Problem to work on
The lines to return are those below that contain the word "Failed".

_ _ _

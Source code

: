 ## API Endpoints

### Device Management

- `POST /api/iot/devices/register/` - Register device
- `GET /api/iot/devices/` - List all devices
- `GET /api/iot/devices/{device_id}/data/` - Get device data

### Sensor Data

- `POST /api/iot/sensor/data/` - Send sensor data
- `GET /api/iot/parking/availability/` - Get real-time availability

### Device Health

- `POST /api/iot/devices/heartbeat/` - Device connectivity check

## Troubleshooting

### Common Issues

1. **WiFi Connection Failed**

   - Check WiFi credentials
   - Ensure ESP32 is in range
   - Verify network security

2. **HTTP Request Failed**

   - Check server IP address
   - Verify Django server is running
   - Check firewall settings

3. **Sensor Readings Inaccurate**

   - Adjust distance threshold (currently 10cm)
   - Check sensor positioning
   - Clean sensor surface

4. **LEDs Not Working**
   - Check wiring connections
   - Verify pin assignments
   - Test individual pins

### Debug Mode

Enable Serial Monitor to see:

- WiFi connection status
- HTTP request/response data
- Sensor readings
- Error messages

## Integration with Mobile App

_ _ _

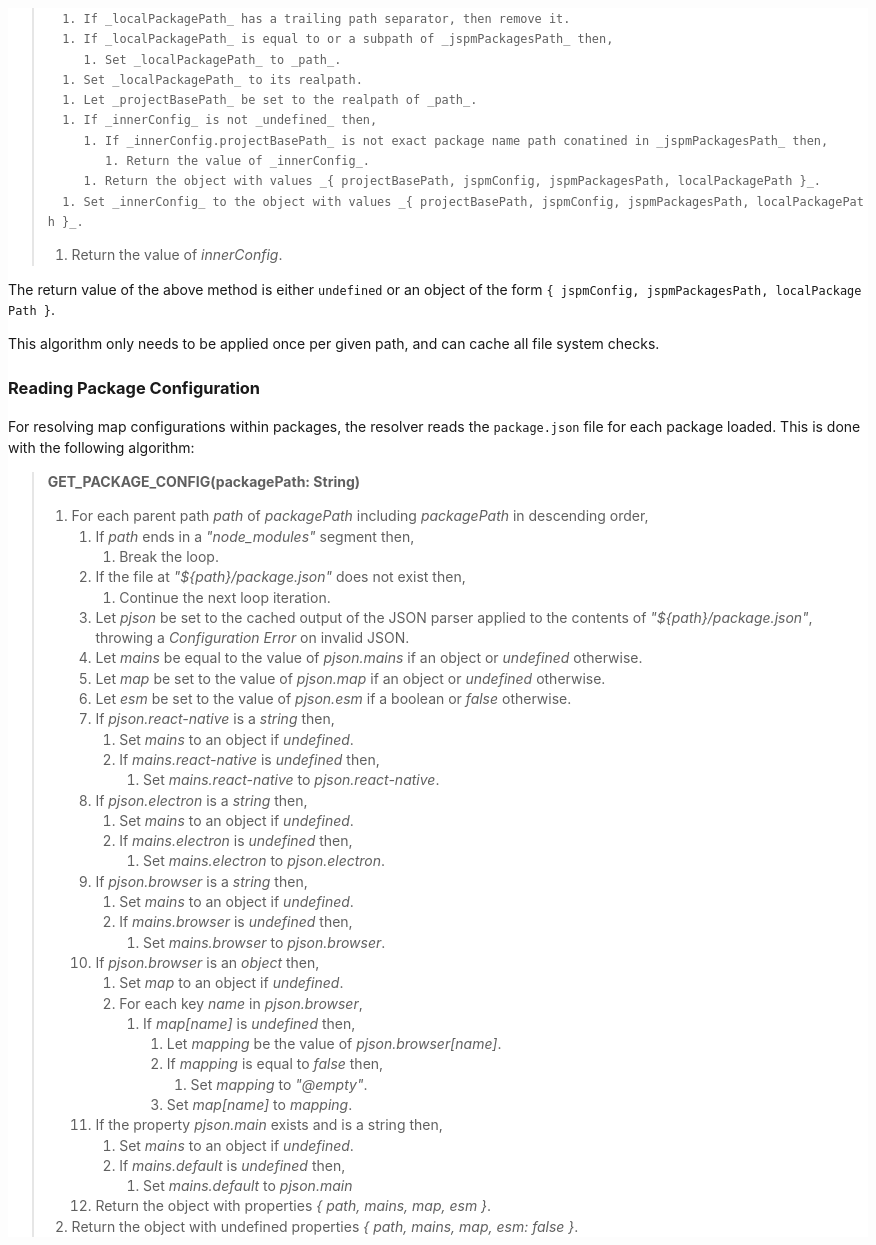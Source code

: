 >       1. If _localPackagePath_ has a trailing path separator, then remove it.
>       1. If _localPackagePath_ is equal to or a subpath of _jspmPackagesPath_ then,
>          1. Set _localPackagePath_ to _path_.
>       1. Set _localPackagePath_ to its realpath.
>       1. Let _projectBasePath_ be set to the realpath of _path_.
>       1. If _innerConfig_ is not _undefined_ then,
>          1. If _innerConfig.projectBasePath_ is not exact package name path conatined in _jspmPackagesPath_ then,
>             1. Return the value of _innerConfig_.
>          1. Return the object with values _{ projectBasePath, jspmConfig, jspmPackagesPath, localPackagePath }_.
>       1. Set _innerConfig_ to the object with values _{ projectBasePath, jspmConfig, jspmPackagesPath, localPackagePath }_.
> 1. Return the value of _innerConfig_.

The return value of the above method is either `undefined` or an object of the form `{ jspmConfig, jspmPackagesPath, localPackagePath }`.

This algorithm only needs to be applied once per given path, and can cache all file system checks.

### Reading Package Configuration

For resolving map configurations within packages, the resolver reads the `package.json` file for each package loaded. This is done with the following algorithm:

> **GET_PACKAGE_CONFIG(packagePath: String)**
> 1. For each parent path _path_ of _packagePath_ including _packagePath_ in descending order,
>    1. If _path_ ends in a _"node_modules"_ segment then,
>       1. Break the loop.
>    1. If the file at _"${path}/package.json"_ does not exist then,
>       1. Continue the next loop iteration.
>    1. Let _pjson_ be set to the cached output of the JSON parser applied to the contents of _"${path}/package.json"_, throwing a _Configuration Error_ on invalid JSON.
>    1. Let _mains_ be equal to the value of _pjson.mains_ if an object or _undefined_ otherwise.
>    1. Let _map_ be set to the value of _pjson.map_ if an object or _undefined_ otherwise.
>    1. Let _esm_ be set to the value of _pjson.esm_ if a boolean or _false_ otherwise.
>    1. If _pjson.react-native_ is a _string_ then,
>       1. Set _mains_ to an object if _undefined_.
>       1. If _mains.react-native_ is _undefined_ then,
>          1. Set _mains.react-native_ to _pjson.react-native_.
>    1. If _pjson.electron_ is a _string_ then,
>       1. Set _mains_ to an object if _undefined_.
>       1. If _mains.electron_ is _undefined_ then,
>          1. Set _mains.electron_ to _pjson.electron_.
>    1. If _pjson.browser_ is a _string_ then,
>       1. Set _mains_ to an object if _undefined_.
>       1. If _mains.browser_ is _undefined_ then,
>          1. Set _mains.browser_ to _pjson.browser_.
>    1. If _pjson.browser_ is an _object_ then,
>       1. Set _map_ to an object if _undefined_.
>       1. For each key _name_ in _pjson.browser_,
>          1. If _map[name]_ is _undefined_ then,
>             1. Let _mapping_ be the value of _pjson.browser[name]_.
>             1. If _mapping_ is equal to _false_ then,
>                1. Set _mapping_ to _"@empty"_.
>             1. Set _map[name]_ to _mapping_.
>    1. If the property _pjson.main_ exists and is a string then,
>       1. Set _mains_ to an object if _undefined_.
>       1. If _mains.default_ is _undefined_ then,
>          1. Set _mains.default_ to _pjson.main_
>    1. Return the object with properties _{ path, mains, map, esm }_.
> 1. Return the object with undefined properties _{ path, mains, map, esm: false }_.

_ _ _

Task solution
1. **WiFi Connection Failed**
2. **HTTP Request Failed**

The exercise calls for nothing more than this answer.